Batch and Bulk Updates
Updating data in Vector tables can be done as either a batch or bulk operation.
Batch operations go to the PDTs (memory) by default. Bulk operations are written to the table files on disk by default.
Bulk operations have higher performance and lower memory footprint (data goes directly to disk), but concurrent transactions with bulk operations on the same table are not allowed. The later transaction to commit will conflict and need to be rolled back. When concurrency is needed, you can use SET INSERTMODE ROW to make the operations that by default execute in bulk mode execute in batch mode.
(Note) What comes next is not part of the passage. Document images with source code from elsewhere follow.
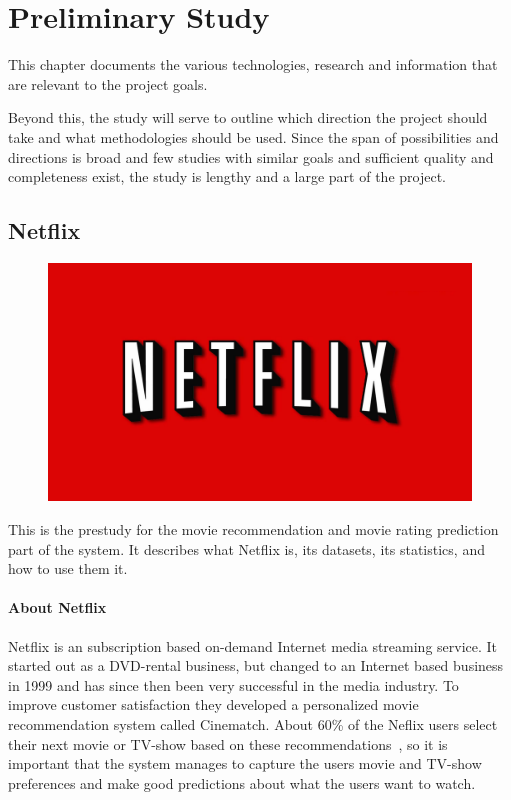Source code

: 
\chapter{Preliminary Study}

\minitoc
\noindent
This chapter documents the various technologies, research and information that are relevant to the project goals.

Beyond this, the study will serve to outline which direction the project should take and what methodologies should be used. Since the span of possibilities and directions is broad and few studies with similar goals and sufficient quality and completeness exist, the study is lengthy and a large part of the project.

\clearpage



\section{Netflix}

\begin{figure}
\vspace{-30pt}
\centering
\includegraphics[width = .25\textwidth]{image/netflix-logo.png}
\end{figure}
This is the prestudy for the movie recommendation and movie rating prediction part of the system. It describes what Netflix is, its datasets, its statistics, and how to use them it.

\subsubsection{About Netflix}
Netflix is an subscription based on-demand Internet media streaming service. It started out as a DVD-rental business, but changed to an Internet based business in 1999 and has since then been very successful in the media industry. To improve customer satisfaction they developed a personalized movie recommendation system called Cinematch. About 60\% of the Neflix users select their next movie or TV-show based on these recommendations~\cite{hownetflixworks}, so it is important that the system manages to capture the users movie and TV-show preferences and make good predictions about what the users want to watch.

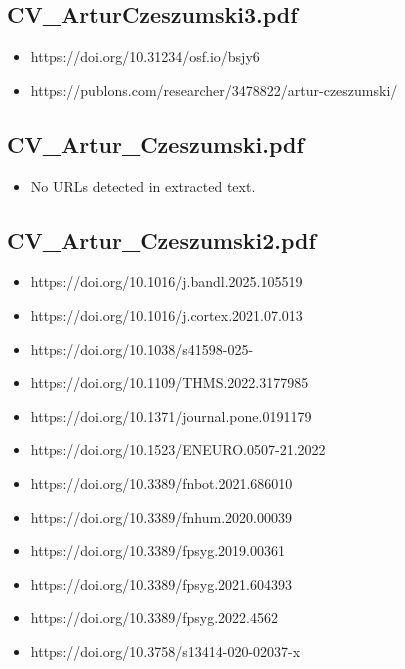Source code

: \documentclass[
  oneside]{article}
\providecommand{\tightlist}{%
  \setlength{\itemsep}{0pt}\setlength{\parskip}{0pt}}
\begin{document}
\subsection{CV\_ArturCzeszumski3.pdf}\label{cv_arturczeszumski3.pdf}

\begin{itemize}
\tightlist
\item
  https://doi.org/10.31234/osf.io/bsjy6
\item
  https://publons.com/researcher/3478822/artur-czeszumski/
\end{itemize}

\subsection{CV\_Artur\_Czeszumski.pdf}\label{cv_artur_czeszumski.pdf}

\begin{itemize}
\tightlist
\item
  No URLs detected in extracted text.
\end{itemize}

\subsection{CV\_Artur\_Czeszumski2.pdf}\label{cv_artur_czeszumski2.pdf}

\begin{itemize}
\tightlist
\item
  https://doi.org/10.1016/j.bandl.2025.105519
\item
  https://doi.org/10.1016/j.cortex.2021.07.013
\item
  https://doi.org/10.1038/s41598-025-
\item
  https://doi.org/10.1109/THMS.2022.3177985
\item
  https://doi.org/10.1371/journal.pone.0191179
\item
  https://doi.org/10.1523/ENEURO.0507-21.2022
\item
  https://doi.org/10.3389/fnbot.2021.686010
\item
  https://doi.org/10.3389/fnhum.2020.00039
\item
  https://doi.org/10.3389/fpsyg.2019.00361
\item
  https://doi.org/10.3389/fpsyg.2021.604393
\item
  https://doi.org/10.3389/fpsyg.2022.4562
\item
  https://doi.org/10.3758/s13414-020-02037-x
\end{itemize}
\end{document}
See
Allowing Concurrent Inserts.
By default, SQL statements and the vwload command map to batch and bulk DML operations as follows:
• INSERT is a batch operation that quickly adds a small number of records.
• DELETE is a batch operation that quickly deletes a small number of records.
• UPDATE is a batch operation that quickly modifies a small number of records.
• CREATE TABLE AS SELECT is a bulk operation that adds many records.
• INSERT...SELECT is a bulk operation that adds many records.
INSERT...SELECT is a batch operation if executed on a non-empty table with a clustered index.
• A batch INSERT through an ODBC, JDBC, or .Net based application is a bulk operation that adds many records.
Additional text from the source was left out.